The answer is every line in the data below that contains the word "script".
*** Opening of Given entries ***
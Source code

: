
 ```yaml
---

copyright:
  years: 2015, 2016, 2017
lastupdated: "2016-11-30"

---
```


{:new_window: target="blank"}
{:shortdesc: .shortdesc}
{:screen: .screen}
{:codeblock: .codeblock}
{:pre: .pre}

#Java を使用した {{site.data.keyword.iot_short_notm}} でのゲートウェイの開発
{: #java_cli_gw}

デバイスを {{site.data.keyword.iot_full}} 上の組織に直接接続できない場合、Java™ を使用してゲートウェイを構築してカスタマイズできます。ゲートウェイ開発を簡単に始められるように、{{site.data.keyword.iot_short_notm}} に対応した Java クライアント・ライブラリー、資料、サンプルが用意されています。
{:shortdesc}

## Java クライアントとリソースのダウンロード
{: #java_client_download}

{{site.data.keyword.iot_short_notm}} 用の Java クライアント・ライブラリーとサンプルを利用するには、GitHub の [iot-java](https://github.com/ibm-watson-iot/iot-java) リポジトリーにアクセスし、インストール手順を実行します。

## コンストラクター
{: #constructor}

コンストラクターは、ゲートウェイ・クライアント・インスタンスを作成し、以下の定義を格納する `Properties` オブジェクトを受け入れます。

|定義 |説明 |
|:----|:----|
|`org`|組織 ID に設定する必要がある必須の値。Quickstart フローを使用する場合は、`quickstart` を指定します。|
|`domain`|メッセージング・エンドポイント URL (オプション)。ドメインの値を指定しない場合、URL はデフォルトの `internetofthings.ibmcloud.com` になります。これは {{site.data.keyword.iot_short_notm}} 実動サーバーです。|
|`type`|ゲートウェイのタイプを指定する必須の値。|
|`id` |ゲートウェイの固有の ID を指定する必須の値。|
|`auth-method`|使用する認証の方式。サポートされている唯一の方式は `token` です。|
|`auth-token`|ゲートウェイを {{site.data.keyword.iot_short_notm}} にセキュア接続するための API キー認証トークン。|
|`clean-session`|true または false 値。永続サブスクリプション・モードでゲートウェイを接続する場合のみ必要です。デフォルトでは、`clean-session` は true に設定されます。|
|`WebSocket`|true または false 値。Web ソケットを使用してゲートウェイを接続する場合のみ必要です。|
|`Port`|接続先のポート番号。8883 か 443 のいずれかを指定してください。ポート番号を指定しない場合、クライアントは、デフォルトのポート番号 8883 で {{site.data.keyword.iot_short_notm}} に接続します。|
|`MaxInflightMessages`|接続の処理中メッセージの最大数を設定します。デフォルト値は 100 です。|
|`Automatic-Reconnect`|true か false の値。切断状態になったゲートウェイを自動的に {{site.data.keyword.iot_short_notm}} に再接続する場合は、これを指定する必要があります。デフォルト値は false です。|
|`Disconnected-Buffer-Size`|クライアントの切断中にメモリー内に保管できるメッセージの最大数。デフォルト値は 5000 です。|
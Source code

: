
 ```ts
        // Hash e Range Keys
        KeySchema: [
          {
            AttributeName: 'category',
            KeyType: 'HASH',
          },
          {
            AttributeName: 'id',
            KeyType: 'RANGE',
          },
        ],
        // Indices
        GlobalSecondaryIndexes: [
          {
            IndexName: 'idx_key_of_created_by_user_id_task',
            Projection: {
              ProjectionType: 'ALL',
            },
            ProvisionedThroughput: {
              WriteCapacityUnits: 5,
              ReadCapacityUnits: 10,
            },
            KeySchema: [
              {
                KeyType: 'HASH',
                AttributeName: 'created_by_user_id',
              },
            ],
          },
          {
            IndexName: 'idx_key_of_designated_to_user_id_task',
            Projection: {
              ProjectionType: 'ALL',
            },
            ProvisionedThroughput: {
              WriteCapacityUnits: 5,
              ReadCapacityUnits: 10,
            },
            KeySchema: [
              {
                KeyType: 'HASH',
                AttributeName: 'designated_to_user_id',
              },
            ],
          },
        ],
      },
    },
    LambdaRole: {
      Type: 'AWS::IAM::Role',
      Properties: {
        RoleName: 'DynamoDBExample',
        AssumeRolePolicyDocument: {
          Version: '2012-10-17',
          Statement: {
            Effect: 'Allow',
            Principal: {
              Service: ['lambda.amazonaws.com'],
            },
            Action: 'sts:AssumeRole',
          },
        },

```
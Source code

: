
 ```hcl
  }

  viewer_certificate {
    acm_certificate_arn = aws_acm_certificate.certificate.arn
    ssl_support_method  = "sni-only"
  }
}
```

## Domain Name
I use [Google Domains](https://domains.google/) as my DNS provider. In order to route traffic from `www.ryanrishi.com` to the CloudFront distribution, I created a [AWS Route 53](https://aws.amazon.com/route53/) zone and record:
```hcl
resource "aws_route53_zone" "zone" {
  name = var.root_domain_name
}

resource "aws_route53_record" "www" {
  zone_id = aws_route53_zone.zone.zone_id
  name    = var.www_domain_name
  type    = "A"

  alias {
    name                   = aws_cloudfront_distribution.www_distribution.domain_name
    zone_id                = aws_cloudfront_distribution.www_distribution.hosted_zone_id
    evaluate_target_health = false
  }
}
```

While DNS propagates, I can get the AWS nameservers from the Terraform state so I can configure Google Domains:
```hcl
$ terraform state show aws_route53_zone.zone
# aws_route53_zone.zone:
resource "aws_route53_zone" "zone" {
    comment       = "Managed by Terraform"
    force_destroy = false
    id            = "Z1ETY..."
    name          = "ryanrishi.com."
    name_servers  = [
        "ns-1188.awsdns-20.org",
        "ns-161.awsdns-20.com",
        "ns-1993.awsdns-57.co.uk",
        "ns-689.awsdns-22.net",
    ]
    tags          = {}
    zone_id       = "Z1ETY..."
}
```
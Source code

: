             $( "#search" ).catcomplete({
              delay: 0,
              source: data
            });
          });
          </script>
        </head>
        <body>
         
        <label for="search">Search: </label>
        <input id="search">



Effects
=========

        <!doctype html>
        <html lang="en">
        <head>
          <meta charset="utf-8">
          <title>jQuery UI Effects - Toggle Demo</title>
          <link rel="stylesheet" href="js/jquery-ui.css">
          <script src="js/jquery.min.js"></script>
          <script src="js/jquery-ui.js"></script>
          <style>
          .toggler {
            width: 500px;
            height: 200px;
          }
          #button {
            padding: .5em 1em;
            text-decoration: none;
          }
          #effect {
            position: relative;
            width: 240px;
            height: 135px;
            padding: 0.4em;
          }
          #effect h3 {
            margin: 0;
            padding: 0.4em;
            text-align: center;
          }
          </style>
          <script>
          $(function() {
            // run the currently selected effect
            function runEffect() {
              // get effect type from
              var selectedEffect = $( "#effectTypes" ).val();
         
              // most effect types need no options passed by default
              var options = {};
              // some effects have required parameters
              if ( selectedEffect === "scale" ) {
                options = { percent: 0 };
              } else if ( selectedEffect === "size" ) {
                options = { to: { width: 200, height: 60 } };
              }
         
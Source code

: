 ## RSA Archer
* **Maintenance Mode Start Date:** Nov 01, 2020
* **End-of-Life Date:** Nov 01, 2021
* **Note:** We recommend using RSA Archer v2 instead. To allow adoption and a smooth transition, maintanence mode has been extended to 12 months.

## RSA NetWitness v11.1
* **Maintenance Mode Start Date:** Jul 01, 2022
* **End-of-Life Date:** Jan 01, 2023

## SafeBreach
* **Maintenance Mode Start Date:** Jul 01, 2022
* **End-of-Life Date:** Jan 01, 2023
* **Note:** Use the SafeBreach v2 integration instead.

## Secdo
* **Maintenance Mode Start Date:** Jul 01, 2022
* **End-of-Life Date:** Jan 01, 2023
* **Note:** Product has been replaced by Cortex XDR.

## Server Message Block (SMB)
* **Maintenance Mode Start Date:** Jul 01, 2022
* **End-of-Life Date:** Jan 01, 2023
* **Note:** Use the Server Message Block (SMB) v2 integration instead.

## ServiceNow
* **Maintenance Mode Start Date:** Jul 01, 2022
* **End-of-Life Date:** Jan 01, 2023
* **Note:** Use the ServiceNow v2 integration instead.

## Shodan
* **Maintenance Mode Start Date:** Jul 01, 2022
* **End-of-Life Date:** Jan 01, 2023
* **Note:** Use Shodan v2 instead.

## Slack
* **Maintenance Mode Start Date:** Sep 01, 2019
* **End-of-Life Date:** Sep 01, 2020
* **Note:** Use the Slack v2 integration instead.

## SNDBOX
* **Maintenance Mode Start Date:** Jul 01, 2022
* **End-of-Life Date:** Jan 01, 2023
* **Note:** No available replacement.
*** Close of Given entries ***
▶ [Solution for this exercise]:
          </script>
          <script src="js/jquery.min.js"></script>
          <script src="js/jquery-ui.js"></script>
          <script>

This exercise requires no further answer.